Deutsche Welle, 1 Feb 2015
The new
legislation, which Bachelet sent to the Chilean Congress on Saturday, would
allow a termination of pregnancy in three types of cases: deadly birth defects,
danger to the mother's life, or pregnancy which is a product of rape.
President
Bachelet, who is a qualified pediatrician, said it was time to change the
strict anti-abortion laws:
"Facts
have shown that the absolute prohibition and criminalization of abortion has
not stopped the practice," the president said, adding that illegal
terminations of pregnancy in Chile "often take place in conditions that
pose great risks to the life and health of women."
There is no
precise data on how many illegal abortions are carried out in Chile, but the
estimates vary from 15,000 to 160,000 per year.

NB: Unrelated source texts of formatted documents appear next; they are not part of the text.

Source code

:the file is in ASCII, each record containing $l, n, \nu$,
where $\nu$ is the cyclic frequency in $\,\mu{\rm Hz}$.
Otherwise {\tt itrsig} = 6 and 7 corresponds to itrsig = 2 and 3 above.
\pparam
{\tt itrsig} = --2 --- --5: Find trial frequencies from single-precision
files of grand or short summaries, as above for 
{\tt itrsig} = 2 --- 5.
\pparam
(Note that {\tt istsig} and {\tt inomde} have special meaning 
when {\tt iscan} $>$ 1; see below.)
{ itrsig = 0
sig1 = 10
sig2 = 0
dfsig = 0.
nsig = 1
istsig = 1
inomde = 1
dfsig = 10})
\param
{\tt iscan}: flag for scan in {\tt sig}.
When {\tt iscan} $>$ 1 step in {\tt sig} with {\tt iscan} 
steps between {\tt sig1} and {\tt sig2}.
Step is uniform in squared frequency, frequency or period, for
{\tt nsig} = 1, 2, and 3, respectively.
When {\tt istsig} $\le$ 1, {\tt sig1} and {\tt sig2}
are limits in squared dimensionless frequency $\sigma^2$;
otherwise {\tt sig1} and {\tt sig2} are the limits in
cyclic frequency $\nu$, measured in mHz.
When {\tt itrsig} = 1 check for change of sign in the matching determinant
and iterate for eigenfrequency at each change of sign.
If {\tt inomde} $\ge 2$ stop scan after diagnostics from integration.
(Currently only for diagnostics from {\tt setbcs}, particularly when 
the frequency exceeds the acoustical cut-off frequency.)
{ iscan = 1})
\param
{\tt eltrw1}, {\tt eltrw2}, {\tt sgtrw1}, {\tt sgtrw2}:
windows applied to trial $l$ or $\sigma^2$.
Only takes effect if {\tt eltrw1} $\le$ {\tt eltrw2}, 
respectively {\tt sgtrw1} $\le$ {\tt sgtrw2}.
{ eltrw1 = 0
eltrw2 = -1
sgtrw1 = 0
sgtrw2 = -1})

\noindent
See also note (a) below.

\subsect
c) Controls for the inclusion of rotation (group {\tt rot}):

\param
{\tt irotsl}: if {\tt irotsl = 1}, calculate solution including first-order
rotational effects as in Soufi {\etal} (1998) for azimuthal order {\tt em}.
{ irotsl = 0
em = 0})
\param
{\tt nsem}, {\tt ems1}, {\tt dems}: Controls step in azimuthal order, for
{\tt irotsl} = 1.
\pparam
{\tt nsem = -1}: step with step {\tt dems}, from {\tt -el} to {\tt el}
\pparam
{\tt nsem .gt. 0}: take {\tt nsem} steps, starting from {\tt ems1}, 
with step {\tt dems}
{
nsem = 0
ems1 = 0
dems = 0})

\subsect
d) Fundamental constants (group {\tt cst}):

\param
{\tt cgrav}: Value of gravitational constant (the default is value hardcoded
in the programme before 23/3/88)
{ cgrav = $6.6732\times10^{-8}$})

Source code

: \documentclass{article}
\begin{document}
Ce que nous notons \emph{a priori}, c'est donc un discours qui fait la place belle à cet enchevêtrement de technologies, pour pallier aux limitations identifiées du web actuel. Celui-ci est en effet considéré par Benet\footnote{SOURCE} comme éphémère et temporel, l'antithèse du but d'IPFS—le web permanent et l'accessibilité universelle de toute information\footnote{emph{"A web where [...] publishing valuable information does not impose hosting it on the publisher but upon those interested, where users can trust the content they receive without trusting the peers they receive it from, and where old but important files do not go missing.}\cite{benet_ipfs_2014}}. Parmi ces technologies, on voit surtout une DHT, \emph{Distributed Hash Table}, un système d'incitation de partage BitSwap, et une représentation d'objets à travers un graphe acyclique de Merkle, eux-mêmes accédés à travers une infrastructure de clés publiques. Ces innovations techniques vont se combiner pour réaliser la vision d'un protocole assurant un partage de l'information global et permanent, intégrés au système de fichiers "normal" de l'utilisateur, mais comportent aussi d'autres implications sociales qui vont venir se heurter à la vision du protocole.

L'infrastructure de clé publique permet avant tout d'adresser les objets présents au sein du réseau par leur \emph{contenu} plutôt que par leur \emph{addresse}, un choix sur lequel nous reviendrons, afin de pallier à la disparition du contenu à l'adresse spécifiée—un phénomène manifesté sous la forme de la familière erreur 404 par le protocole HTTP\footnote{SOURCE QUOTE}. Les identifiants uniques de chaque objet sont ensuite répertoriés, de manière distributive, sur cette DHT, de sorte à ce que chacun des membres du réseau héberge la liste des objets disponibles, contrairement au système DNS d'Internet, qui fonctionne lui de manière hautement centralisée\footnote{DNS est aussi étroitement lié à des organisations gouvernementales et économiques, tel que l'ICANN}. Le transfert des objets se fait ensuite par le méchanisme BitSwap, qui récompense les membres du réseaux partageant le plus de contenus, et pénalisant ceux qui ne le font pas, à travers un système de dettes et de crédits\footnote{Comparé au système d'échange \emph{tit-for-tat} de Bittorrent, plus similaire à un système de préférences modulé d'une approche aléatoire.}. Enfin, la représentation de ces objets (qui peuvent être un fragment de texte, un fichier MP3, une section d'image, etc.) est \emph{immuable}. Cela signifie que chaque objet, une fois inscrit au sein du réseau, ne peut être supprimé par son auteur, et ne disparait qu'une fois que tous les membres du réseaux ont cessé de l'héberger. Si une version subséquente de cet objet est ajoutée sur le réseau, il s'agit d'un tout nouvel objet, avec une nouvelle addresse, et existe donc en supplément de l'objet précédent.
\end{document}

In each of those instances,
women having an abortion face the risk of spending five years in prison.
A number of
opposition MPs and even some members of the president's New Majority bloc
already announced they would fight against the decriminalization.
"It
astounds me that today we're putting the right to liberty before the right to
life," said Senator Jacqueline van Rysselberghe of the right-wing UDI
party.
The
absolute ban of abortion is enforced according to a law adopted in the closing
days of Augusto Pinochet's dictatorship in 1989, and several attempts to change the regulations have already been blocked in Congress.
'A step in
the right direction'
Although
the anti-abortion lobby and the Catholic church are still powerful factors in
the socially conservative South American country, current polls show that some
70 percent of Chileans support Bachelet's bill.
"This
is a step in the right direction. But the law also has to assure that women,
regardless of their economic situation, can access abortion services,"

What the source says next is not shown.